## REQUIRED WORK
Across the whole listing, filter for the string "languages" and copy every line that has it.

========================================================================

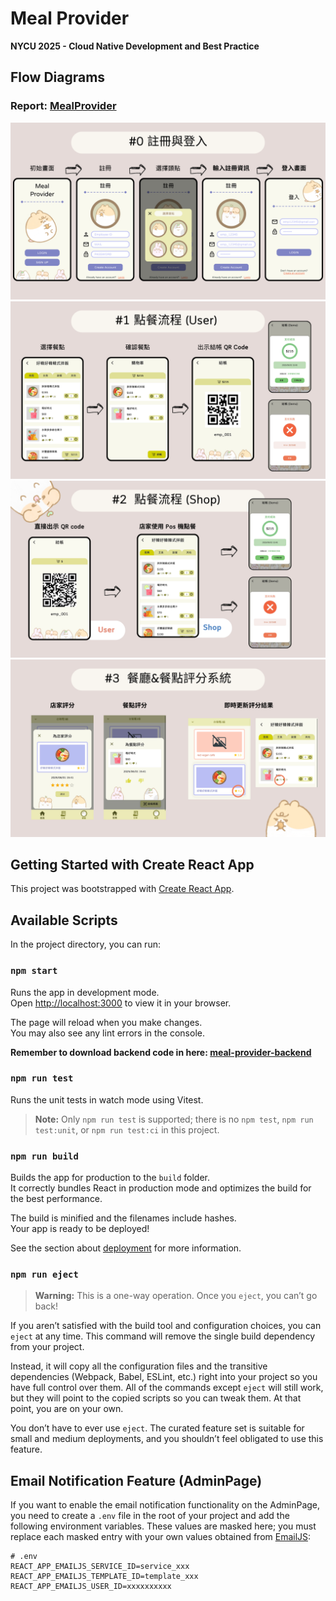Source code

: # Meal Provider
**NYCU 2025 - Cloud Native Development and Best Practice**

## Flow Diagrams
### Report: [MealProvider](docs/MealProvider_Group21.pdf)
![Flow 0](docs/flow-0.png)  
![Flow 1](docs/flow-1.png)  
![Flow 2](docs/flow-2.png)  
![Flow 3](docs/flow-3.png)  


## Getting Started with Create React App

This project was bootstrapped with [Create React App](https://github.com/facebook/create-react-app).

## Available Scripts

In the project directory, you can run:

### `npm start`

Runs the app in development mode.  
Open [http://localhost:3000](http://localhost:3000) to view it in your browser.

The page will reload when you make changes.  
You may also see any lint errors in the console.

**Remember to download backend code in here: [meal-provider-backend](https://github.com/ting0602/meal-provider-backend)**

### `npm run test`

Runs the unit tests in watch mode using Vitest.  
> **Note:** Only `npm run test` is supported; there is no `npm test`, `npm run test:unit`, or `npm run test:ci` in this project.

### `npm run build`

Builds the app for production to the `build` folder.  
It correctly bundles React in production mode and optimizes the build for the best performance.

The build is minified and the filenames include hashes.  
Your app is ready to be deployed!

See the section about [deployment](https://facebook.github.io/create-react-app/docs/deployment) for more information.

### `npm run eject`

> **Warning:** This is a one-way operation. Once you `eject`, you can’t go back!

If you aren’t satisfied with the build tool and configuration choices, you can `eject` at any time. This command will remove the single build dependency from your project.

Instead, it will copy all the configuration files and the transitive dependencies (Webpack, Babel, ESLint, etc.) right into your project so you have full control over them. All of the commands except `eject` will still work, but they will point to the copied scripts so you can tweak them. At that point, you are on your own.

You don’t have to ever use `eject`. The curated feature set is suitable for small and medium deployments, and you shouldn’t feel obligated to use this feature.

## Email Notification Feature (AdminPage)

If you want to enable the email notification functionality on the AdminPage, you need to create a `.env` file in the root of your project and add the following environment variables. These values are masked here; you must replace each masked entry with your own values obtained from [EmailJS](https://www.emailjs.com):
```
# .env
REACT_APP_EMAILJS_SERVICE_ID=service_xxx
REACT_APP_EMAILJS_TEMPLATE_ID=template_xxx
REACT_APP_EMAILJS_USER_ID=xxxxxxxxxx
```

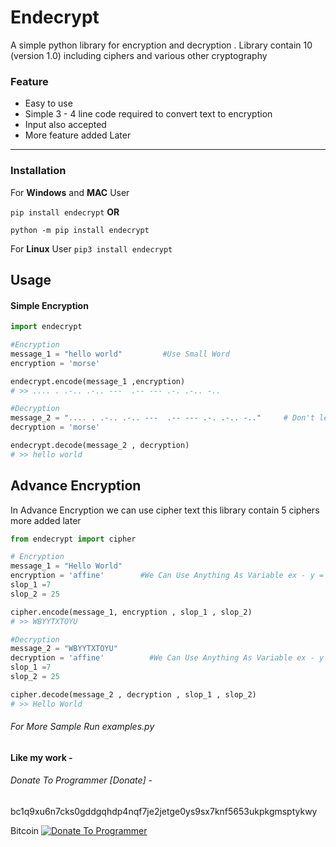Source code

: # Endecrypt
A simple python library for encryption and decryption . Library contain 10 (version 1.0) including ciphers and various other cryptography 


### Feature
- Easy to use
- Simple 3 - 4 line code required to convert text to encryption
- Input also accepted
- More feature added Later

------------


### Installation
For **Windows**  and **MAC** User

`pip install endecrypt`
 			**OR**

`python -m pip install endecrypt`

For **Linux** User
`pip3 install endecrypt`

## Usage
#### Simple Encryption
```python
import endecrypt

#Encryption
message_1 = "hello world"         #Use Small Word
encryption = 'morse'

endecrypt.encode(message_1 ,encryption)
# >> .... . .-.. .-.. ---  .-- --- .-. .-.. -..

#Decryption
message_2 = ".... . .-.. .-.. ---  .-- --- .-. .-.. -.."     # Don't leave space  
decryption = 'morse'

endecrypt.decode(message_2 , decryption)
# >> hello world
```
## Advance Encryption
In Advance Encryption we can use cipher text this library contain 5 ciphers more added later
```python
from endecrypt import cipher

# Encryption
message_1 = "Hello World"
encryption = 'affine'        #We Can Use Anything As Variable ex - y = 'affine' 
slop_1 =7
slop_2 = 25

cipher.encode(message_1, encryption , slop_1 , slop_2)
# >> WBYYTXTOYU

#Decryption
message_2 = "WBYYTXTOYU"
decryption = 'affine'          #We Can Use Anything As Variable ex - y = 'affine' 
slop_1 =7
slop_2 = 25

cipher.decode(message_2 , decryption , slop_1 , slop_2)
# >> Hello World
```

###### For More Sample Run examples.py

#### Like my work -
###### Donate To Programmer [Donate] - 
bc1q9xu6n7cks0gddgqhdp4nqf7je2jetge0ys9sx7knf5653ukpkgmsptykwy

Bitcoin 
[![Donate To Programmer](https://i.imgur.com/F23EQ9v.png "Donate To Programmer")](https://i.imgur.com/F23EQ9v.png "Donate To Programmer")
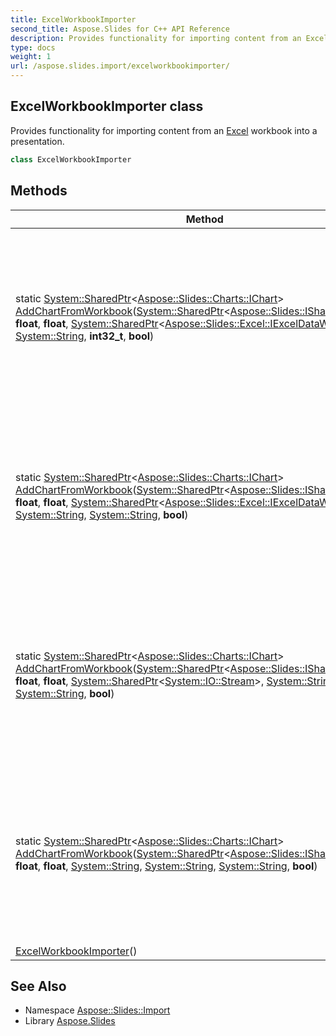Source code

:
 ```yaml
---
title: ExcelWorkbookImporter
second_title: Aspose.Slides for C++ API Reference
description: Provides functionality for importing content from an Excel workbook into a presentation.
type: docs
weight: 1
url: /aspose.slides.import/excelworkbookimporter/
---
```

## ExcelWorkbookImporter class


Provides functionality for importing content from an [Excel](../../aspose.slides.excel/) workbook into a presentation.

```cpp
class ExcelWorkbookImporter
```

## Methods

| Method | Description |
| --- | --- |
| static [System::SharedPtr](../../system/sharedptr/)\<[Aspose::Slides::Charts::IChart](../../aspose.slides.charts/ichart/)\> [AddChartFromWorkbook](./addchartfromworkbook/)([System::SharedPtr](../../system/sharedptr/)\<[Aspose::Slides::IShapeCollection](../../aspose.slides/ishapecollection/)\>, **float**, **float**, [System::SharedPtr](../../system/sharedptr/)\<[Aspose::Slides::Excel::IExcelDataWorkbook](../../aspose.slides.excel/iexceldataworkbook/)\>, [System::String](../../system/string/), **int32_t**, **bool**) | Retrieves a chart from the specified [Excel](../../aspose.slides.excel/) workbook and adds it to the end of the given shape collection at the specified coordinates. |
| static [System::SharedPtr](../../system/sharedptr/)\<[Aspose::Slides::Charts::IChart](../../aspose.slides.charts/ichart/)\> [AddChartFromWorkbook](./addchartfromworkbook/)([System::SharedPtr](../../system/sharedptr/)\<[Aspose::Slides::IShapeCollection](../../aspose.slides/ishapecollection/)\>, **float**, **float**, [System::SharedPtr](../../system/sharedptr/)\<[Aspose::Slides::Excel::IExcelDataWorkbook](../../aspose.slides.excel/iexceldataworkbook/)\>, [System::String](../../system/string/), [System::String](../../system/string/), **bool**) | Retrieves a chart from the specified [Excel](../../aspose.slides.excel/) workbook and adds it to the end of the given shape collection at the specified coordinates. |
| static [System::SharedPtr](../../system/sharedptr/)\<[Aspose::Slides::Charts::IChart](../../aspose.slides.charts/ichart/)\> [AddChartFromWorkbook](./addchartfromworkbook/)([System::SharedPtr](../../system/sharedptr/)\<[Aspose::Slides::IShapeCollection](../../aspose.slides/ishapecollection/)\>, **float**, **float**, [System::SharedPtr](../../system/sharedptr/)\<[System::IO::Stream](../../system.io/stream/)\>, [System::String](../../system/string/), [System::String](../../system/string/), **bool**) | Retrieves a chart from the specified [Excel](../../aspose.slides.excel/) workbook and adds it to the end of the given shape collection at the specified coordinates. |
| static [System::SharedPtr](../../system/sharedptr/)\<[Aspose::Slides::Charts::IChart](../../aspose.slides.charts/ichart/)\> [AddChartFromWorkbook](./addchartfromworkbook/)([System::SharedPtr](../../system/sharedptr/)\<[Aspose::Slides::IShapeCollection](../../aspose.slides/ishapecollection/)\>, **float**, **float**, [System::String](../../system/string/), [System::String](../../system/string/), [System::String](../../system/string/), **bool**) | Retrieves a chart from the specified [Excel](../../aspose.slides.excel/) workbook and adds it to the end of the given shape collection at the specified coordinates. |
|  [ExcelWorkbookImporter](./excelworkbookimporter/)() |  |
## See Also

* Namespace [Aspose::Slides::Import](../)
* Library [Aspose.Slides](../../)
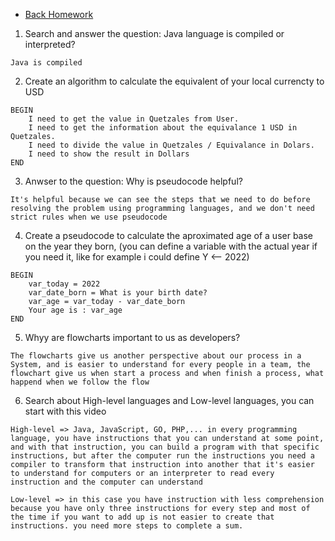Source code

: - [Back Homework](../Homework.md)
1. Search and answer the question: Java language is compiled or interpreted?
```
Java is compiled
```
2. Create an algorithm to calculate the equivalent of your local currencty to USD
```
BEGIN    
    I need to get the value in Quetzales from User.
    I need to get the information about the equivalance 1 USD in Quetzales.
    I need to divide the value in Quetzales / Equivalance in Dolars.
    I need to show the result in Dollars
END
```

3. Anwser to the question: Why is pseudocode helpful?
```
It's helpful because we can see the steps that we need to do before resolving the problem using programming languages, and we don't need strict rules when we use pseudocode
```

4. Create a pseudocode to calculate the aproximated age of a user base on the year they born, (you can define a variable with the actual year if you need it, like for example i could define Y <-- 2022)
```
BEGIN
    var_today = 2022
    var_date_born = What is your birth date?
    var_age = var_today - var_date_born
    Your age is : var_age
END
```
5. Whyy are flowcharts important to us as developers?
```
The flowcharts give us another perspective about our process in a System, and is easier to understand for every people in a team, the flowchart give us when start a process and when finish a process, what happend when we follow the flow
```
6. Search about High-level languages and Low-level languages, you can start with this video
```
High-level => Java, JavaScript, GO, PHP,... in every programming language, you have instructions that you can understand at some point, and with that instruction, you can build a program with that specific instructions, but after the computer run the instructions you need a compiler to transform that instruction into another that it's easier to understand for computers or an interpreter to read every instruction and the computer can understand

Low-level => in this case you have instruction with less comprehension because you have only three instructions for every step and most of the time if you want to add up is not easier to create that instructions. you need more steps to complete a sum.
```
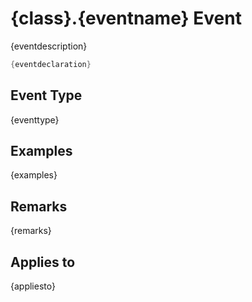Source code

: # {class}.{eventname} Event

{eventdescription}

```cs
{eventdeclaration}
```

## Event Type
{eventtype}
## Examples
{examples}
## Remarks
{remarks}
## Applies to
{appliesto}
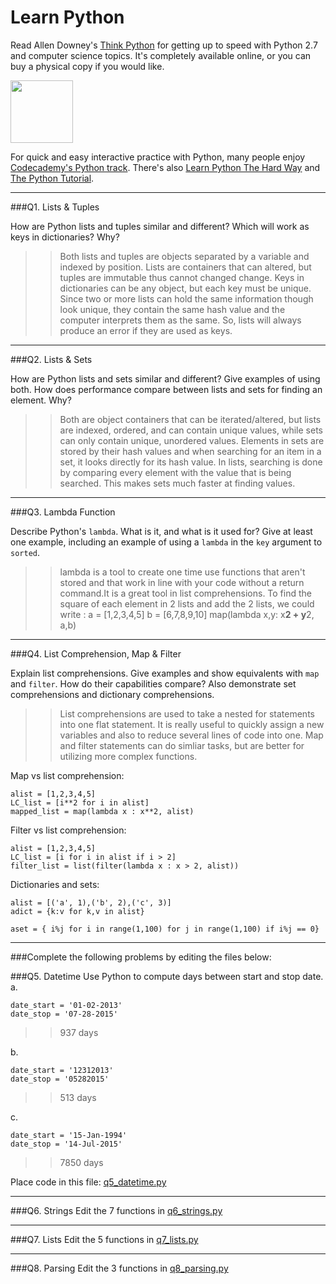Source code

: # Learn Python

Read Allen Downey's [Think Python](http://www.greenteapress.com/thinkpython/) for getting up to speed with Python 2.7 and computer science topics. It's completely available online, or you can buy a physical copy if you would like.

<a href="http://www.greenteapress.com/thinkpython/"><img src="img/think_python.png" style="width: 100px;" target="_blank"></a>

For quick and easy interactive practice with Python, many people enjoy [Codecademy's Python track](http://www.codecademy.com/en/tracks/python). There's also [Learn Python The Hard Way](http://learnpythonthehardway.org/book/) and [The Python Tutorial](https://docs.python.org/2/tutorial/).

---

###Q1. Lists &amp; Tuples

How are Python lists and tuples similar and different? Which will work as keys in dictionaries? Why?

>> Both lists and tuples are objects separated by a variable and indexed by position. Lists are containers that can altered, but tuples are immutable thus cannot changed change. Keys in dictionaries can be any object, but each key must be unique. Since two or more lists can hold the same information though look unique, they contain the same hash value and the computer interprets them as the same. So, lists will always produce an error if they are used as keys.  

---

###Q2. Lists &amp; Sets

How are Python lists and sets similar and different? Give examples of using both. How does performance compare between lists and sets for finding an element. Why?

>> Both are object containers that can be iterated/altered, but lists are indexed, ordered, and can contain unique values, while sets can only contain unique, unordered values. Elements in sets are stored by their hash values and when searching for an item in a set, it looks directly for its hash value. In lists, searching is done by comparing every element with the value that is being searched. This makes sets much faster at finding values.

---

###Q3. Lambda Function

Describe Python's `lambda`. What is it, and what is it used for? Give at least one example, including an example of using a `lambda` in the `key` argument to `sorted`.

>> lambda is a tool to create one time use functions that aren't stored and that work in line with your code without a return command.It is a great tool in list comprehensions. To find the square of each element in 2 lists and add the 2 lists, we could write :
a = [1,2,3,4,5]
b = [6,7,8,9,10]
map(lambda x,y: x**2 + y**2, a,b)
------------------------------

###Q4. List Comprehension, Map &amp; Filter

Explain list comprehensions. Give examples and show equivalents with `map` and `filter`. How do their capabilities compare? Also demonstrate set comprehensions and dictionary comprehensions.

>> List comprehensions are used to take a nested for statements into one flat statement. It is really useful to quickly assign a new variables and also to reduce several lines of code into one. Map and filter statements can do simliar tasks, but are better for utilizing more complex functions.

Map vs list comprehension:
```
alist = [1,2,3,4,5]
LC_list = [i**2 for i in alist]
mapped_list = map(lambda x : x**2, alist)
```
Filter vs list comprehension:
```
alist = [1,2,3,4,5]
LC_list = [i for i in alist if i > 2]
filter_list = list(filter(lambda x : x > 2, alist))
```

Dictionaries and sets: 
```
alist = [('a', 1),('b', 2),('c', 3)]
adict = {k:v for k,v in alist}

aset = { i%j for i in range(1,100) for j in range(1,100) if i%j == 0}
```
---

###Complete the following problems by editing the files below:

###Q5. Datetime
Use Python to compute days between start and stop date.   
a.  

```
date_start = '01-02-2013'    
date_stop = '07-28-2015'
```

>> 937 days



b.  
```
date_start = '12312013'  
date_stop = '05282015'  
```

>> 513 days

c.  
```
date_start = '15-Jan-1994'      
date_stop = '14-Jul-2015'  
```

>> 7850 days

Place code in this file: [q5_datetime.py](python/q5_datetime.py)

---

###Q6. Strings
Edit the 7 functions in [q6_strings.py](python/q6_strings.py)

---

###Q7. Lists
Edit the 5 functions in [q7_lists.py](python/q7_lists.py)

---

###Q8. Parsing
Edit the 3 functions in [q8_parsing.py](python/q8_parsing.py)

========================================================================

## EXERCISE OUTPUT
It's helpful because we can see the steps that we need to do before resolving the problem using programming languages, and we don't need strict rules when we use pseudocode
6. Search about High-level languages and Low-level languages, you can start with this video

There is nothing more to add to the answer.